Learn which equipment features you will need for your company's time-tracking system.

Tracking employee attendance is important for more than just processing your payroll. With the proper employee attendance tracking equipment, business owners can acquire valuable insights into company health. Learn about the equipment you need to maximize your business’s productivity and how to shop for the right items to track employee attendance at your company.

What is an employee attendance tracker?

An employee attendance tracker is equipment, software or a combination of both items that is utilized by a business to track the hours an employee works. An attendance tracker clocks time in and out each day, as well as meals and other breaks throughout the day. Some attendance trackers also monitor sick days taken, personal time on the books and how much paid time off (PTO) an employee has accrued.

Equipment needed for employee attendance tracking

For many businesses, it is not necessary or realistic to buy a time and attendance system with every feature available. The size of your company plays a part in the type of time and attendance software you will need. 

Small businesses

Small businesses usually have simple timekeeping needs: They just need to track when someone comes and goes, as well as how much sick or personal time has been taken. Although some small businesses require additional equipment features, they primarily need a time and attendance system that will keep accurate attendance records and ensure legal compliance.

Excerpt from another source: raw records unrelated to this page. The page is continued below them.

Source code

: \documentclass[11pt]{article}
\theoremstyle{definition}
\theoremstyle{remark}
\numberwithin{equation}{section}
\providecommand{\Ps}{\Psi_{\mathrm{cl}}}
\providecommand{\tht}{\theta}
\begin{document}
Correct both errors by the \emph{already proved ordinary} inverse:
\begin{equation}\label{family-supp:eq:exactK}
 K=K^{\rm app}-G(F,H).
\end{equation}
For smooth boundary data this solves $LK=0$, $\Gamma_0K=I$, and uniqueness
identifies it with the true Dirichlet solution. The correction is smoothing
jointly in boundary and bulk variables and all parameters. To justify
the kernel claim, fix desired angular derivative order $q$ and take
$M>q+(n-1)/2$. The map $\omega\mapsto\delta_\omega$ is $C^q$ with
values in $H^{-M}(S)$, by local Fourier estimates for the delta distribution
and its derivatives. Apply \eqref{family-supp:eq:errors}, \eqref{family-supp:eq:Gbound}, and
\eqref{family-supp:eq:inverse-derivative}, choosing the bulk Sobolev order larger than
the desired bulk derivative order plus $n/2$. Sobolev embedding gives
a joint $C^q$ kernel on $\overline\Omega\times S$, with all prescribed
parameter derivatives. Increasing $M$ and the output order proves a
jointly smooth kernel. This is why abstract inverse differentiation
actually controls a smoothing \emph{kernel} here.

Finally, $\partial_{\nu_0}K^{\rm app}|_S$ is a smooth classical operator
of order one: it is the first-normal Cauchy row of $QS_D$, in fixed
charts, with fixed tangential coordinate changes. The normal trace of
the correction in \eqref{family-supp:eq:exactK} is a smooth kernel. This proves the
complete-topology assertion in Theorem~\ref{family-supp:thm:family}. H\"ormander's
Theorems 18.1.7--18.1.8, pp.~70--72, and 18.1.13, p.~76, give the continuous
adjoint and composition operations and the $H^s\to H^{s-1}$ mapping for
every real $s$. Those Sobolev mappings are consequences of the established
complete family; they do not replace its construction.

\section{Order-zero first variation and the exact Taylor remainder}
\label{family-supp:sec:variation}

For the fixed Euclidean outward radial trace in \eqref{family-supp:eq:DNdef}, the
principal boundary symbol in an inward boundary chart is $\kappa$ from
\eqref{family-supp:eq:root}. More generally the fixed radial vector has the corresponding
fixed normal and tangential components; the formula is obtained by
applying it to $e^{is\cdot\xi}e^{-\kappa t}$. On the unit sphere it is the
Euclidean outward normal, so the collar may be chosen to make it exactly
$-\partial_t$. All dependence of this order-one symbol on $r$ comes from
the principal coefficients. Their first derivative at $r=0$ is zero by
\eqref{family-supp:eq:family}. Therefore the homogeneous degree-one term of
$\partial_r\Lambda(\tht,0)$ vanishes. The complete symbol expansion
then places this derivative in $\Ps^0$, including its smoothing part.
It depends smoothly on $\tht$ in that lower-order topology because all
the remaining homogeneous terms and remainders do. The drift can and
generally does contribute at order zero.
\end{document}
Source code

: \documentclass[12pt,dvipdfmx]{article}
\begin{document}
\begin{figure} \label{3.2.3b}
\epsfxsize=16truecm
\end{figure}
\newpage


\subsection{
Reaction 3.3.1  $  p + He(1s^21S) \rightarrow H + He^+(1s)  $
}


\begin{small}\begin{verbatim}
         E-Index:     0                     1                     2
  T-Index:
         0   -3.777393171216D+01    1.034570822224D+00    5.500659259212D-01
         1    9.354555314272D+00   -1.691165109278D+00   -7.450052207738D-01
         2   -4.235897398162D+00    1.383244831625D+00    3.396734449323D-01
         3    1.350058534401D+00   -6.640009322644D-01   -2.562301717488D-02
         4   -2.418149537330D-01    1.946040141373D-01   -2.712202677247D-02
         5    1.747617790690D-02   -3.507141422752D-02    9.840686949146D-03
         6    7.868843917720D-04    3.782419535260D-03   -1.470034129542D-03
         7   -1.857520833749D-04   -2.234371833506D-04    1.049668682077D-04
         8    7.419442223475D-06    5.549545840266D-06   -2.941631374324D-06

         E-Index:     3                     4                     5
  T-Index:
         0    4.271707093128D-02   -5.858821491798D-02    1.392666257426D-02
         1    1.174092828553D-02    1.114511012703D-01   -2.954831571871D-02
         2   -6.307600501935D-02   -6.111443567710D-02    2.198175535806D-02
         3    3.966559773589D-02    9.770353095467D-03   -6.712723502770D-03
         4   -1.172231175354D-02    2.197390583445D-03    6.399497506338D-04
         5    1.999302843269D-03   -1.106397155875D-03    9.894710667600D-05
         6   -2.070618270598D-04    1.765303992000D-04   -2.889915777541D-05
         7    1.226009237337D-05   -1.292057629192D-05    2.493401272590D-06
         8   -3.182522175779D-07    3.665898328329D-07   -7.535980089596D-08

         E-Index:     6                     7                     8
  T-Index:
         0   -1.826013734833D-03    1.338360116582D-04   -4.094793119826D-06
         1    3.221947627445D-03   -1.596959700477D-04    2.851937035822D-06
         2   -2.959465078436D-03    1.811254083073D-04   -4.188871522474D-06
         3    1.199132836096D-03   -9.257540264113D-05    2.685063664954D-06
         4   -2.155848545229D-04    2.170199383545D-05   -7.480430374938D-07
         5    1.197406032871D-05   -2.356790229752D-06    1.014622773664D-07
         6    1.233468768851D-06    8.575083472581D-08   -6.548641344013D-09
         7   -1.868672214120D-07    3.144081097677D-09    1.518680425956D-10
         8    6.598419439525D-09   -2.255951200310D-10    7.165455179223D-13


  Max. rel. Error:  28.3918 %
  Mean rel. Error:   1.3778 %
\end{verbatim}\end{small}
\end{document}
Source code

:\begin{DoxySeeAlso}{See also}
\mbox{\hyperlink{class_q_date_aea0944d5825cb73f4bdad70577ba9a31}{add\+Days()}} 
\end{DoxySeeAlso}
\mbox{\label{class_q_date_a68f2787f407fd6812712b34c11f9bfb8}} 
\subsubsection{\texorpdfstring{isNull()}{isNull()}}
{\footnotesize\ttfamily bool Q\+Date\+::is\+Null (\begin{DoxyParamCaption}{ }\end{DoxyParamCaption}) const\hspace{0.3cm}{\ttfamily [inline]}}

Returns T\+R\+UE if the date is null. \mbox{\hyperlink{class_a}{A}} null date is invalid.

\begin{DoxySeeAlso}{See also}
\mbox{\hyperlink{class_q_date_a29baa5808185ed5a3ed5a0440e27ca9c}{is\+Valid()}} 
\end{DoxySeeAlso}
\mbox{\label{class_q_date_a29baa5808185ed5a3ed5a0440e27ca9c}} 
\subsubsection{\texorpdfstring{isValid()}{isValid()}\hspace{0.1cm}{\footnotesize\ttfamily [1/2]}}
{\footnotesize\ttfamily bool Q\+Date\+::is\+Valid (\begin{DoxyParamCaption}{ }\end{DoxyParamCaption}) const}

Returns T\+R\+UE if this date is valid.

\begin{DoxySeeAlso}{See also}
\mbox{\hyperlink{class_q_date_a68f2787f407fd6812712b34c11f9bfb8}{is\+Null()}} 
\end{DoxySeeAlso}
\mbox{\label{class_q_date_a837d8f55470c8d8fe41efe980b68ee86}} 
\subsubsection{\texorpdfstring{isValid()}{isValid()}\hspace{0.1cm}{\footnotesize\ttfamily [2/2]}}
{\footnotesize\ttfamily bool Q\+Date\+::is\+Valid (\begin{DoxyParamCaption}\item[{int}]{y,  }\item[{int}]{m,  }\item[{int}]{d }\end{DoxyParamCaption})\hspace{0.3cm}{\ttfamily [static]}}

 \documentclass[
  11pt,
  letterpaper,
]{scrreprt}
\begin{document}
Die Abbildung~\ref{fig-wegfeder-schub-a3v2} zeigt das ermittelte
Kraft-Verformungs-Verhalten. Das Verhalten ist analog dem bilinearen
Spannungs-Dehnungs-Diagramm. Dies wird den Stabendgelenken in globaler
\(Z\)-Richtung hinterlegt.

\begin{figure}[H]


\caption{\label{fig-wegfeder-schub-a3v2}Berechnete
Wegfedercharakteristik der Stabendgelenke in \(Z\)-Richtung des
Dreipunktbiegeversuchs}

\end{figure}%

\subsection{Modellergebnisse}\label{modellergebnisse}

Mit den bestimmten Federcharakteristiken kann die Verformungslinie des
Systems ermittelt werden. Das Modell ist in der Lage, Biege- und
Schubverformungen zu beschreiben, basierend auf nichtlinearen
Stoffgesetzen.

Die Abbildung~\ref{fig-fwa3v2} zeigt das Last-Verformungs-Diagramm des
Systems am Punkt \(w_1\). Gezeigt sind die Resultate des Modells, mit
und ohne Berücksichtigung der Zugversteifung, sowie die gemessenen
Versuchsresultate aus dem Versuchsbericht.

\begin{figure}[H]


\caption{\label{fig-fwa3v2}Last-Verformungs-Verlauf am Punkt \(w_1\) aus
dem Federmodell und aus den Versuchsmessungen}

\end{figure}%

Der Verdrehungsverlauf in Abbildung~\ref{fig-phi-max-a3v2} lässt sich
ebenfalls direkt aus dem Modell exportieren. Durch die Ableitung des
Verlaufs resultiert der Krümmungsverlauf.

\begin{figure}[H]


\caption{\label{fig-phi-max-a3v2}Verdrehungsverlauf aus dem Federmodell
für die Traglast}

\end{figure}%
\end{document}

“[Small companies] have [fewer] employees than a larger organization and therefore have less of a need to implement a solution with capabilities to support multiple locations, different employee types, and layers of management,” said Josh Mazza, product manager at Paychex. “Smaller companies typically need a solution that is not disruptive and [is] extremely simple for someone to record their worked hours.”

 

Editor’s note: Looking for a time and attendance system for your business? Fill out the below questionnaire to have our vendor partners contact you with free information.

Large companies

Large enterprises require many additional features to meet a variety of business needs. Tasks such as time clocking, payroll and scheduling are too time-consuming for large companies to track manually. For extremely large organizations, PTO, sick days, and other job costs would be difficult and too time-consuming to accurately track by hand. 

“Larger companies require more complex system functionality to automate manual processes and security elements to ensure their employees are accurately reporting their time worked,” Mazza said. “The solution must balance meeting these needs while still being easy for employees to use.”

Necessary equipment based on industry

Another important factor in your attendance-tracking needs is your industry. For example, the type of time collection method you use will depend on whether the employees in your industry are onsite or remote. Here are some common industries and their basic attendance-tracking equipment needs.

In-office (e.g., finance, banking, marketing, all desk jobs)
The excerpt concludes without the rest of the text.